# Work instruction
For the data that follows, state how many lines hold the string "CurrentState", giving the number by itself.

# Recorded data
== Segment start ==

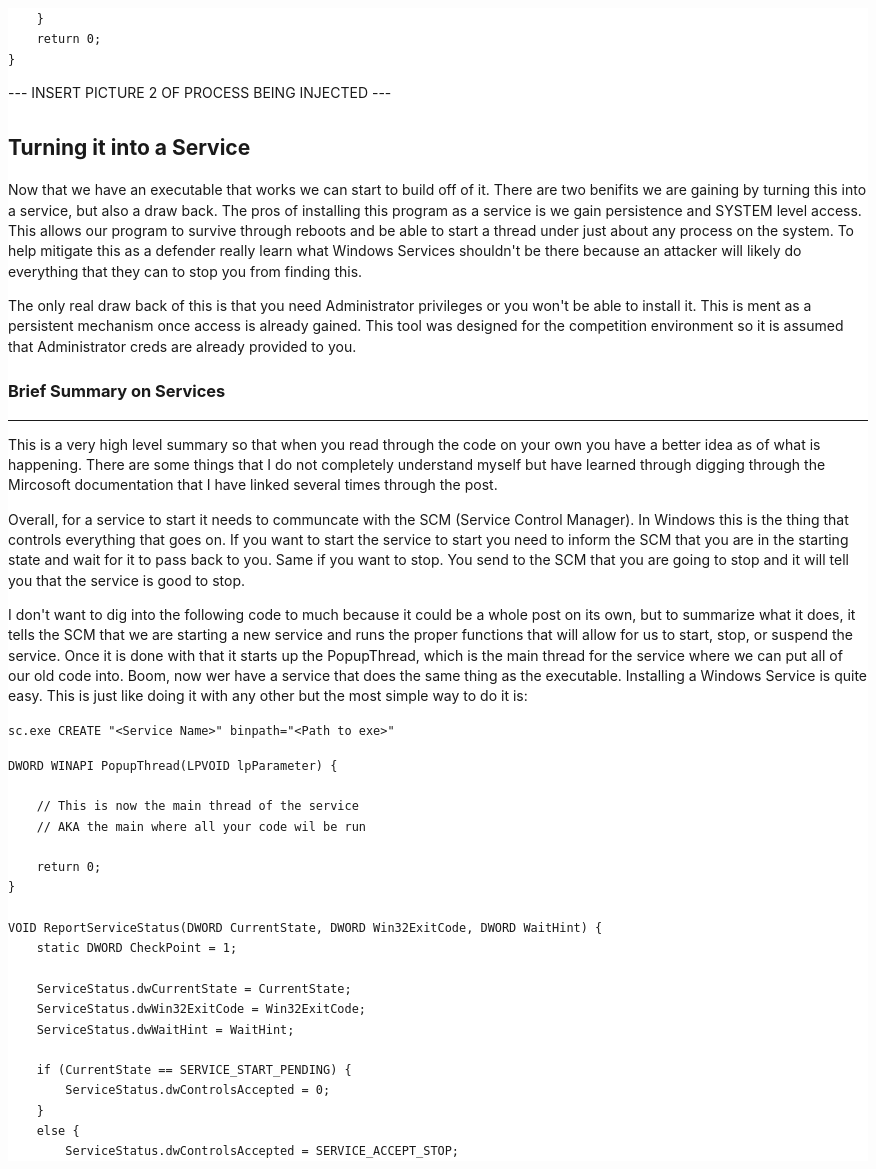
 ```
	}
	return 0;
}
```

--- INSERT PICTURE 2 OF PROCESS BEING INJECTED ---

## Turning it into a Service
Now that we have an executable that works we can start to build off of it. There are two benifits we are gaining by turning this into a service, but also a draw back. The pros of installing this program as a service is we gain persistence and SYSTEM level access. This allows our program to survive through reboots and be able to start a thread under just about any process on the system. To help mitigate this as a defender really learn what Windows Services shouldn't be there because an attacker will likely do everything that they can to stop you from finding this. 

The only real draw back of this is that you need Administrator privileges or you won't be able to install it. This is ment as a persistent mechanism once access is already gained. This tool was designed for the competition environment so it is assumed that Administrator creds are already provided to you. 

### Brief Summary on Services
---
This is a very high level summary so that when you read through the code on your own you have a better idea as of what is happening. There are some things that I do not completely understand myself but have learned through digging through the Mircosoft documentation that I have linked several times through the post.

Overall, for a service to start it needs to communcate with the SCM (Service Control Manager). In Windows this is the thing that controls everything that goes on. If you want to start the service to start you need to inform the SCM that you are in the starting state and wait for it to pass back to you. Same if you want to stop. You send to the SCM that you are going to stop and it will tell you that the service is good to stop.

I don't want to dig into the following code to much because it could be a whole post on its own, but to summarize what it does, it tells the SCM that we are starting a new service and runs the proper functions that will allow for us to start, stop, or suspend the service. Once it is done with that it starts up the PopupThread, which is the main thread for the service where we can put all of our old code into. Boom, now wer have a service that does the same thing as the executable. Installing a Windows Service is quite easy. This is just like doing it with any other but the most simple way to do it is:
```
sc.exe CREATE "<Service Name>" binpath="<Path to exe>"
```

```
DWORD WINAPI PopupThread(LPVOID lpParameter) {
	
	// This is now the main thread of the service
	// AKA the main where all your code wil be run

	return 0;
}

VOID ReportServiceStatus(DWORD CurrentState, DWORD Win32ExitCode, DWORD WaitHint) {
	static DWORD CheckPoint = 1;

	ServiceStatus.dwCurrentState = CurrentState;
	ServiceStatus.dwWin32ExitCode = Win32ExitCode;
	ServiceStatus.dwWaitHint = WaitHint;

	if (CurrentState == SERVICE_START_PENDING) {
		ServiceStatus.dwControlsAccepted = 0;
	}
	else {
		ServiceStatus.dwControlsAccepted = SERVICE_ACCEPT_STOP;
```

== Segment end ==

# Result of this task
3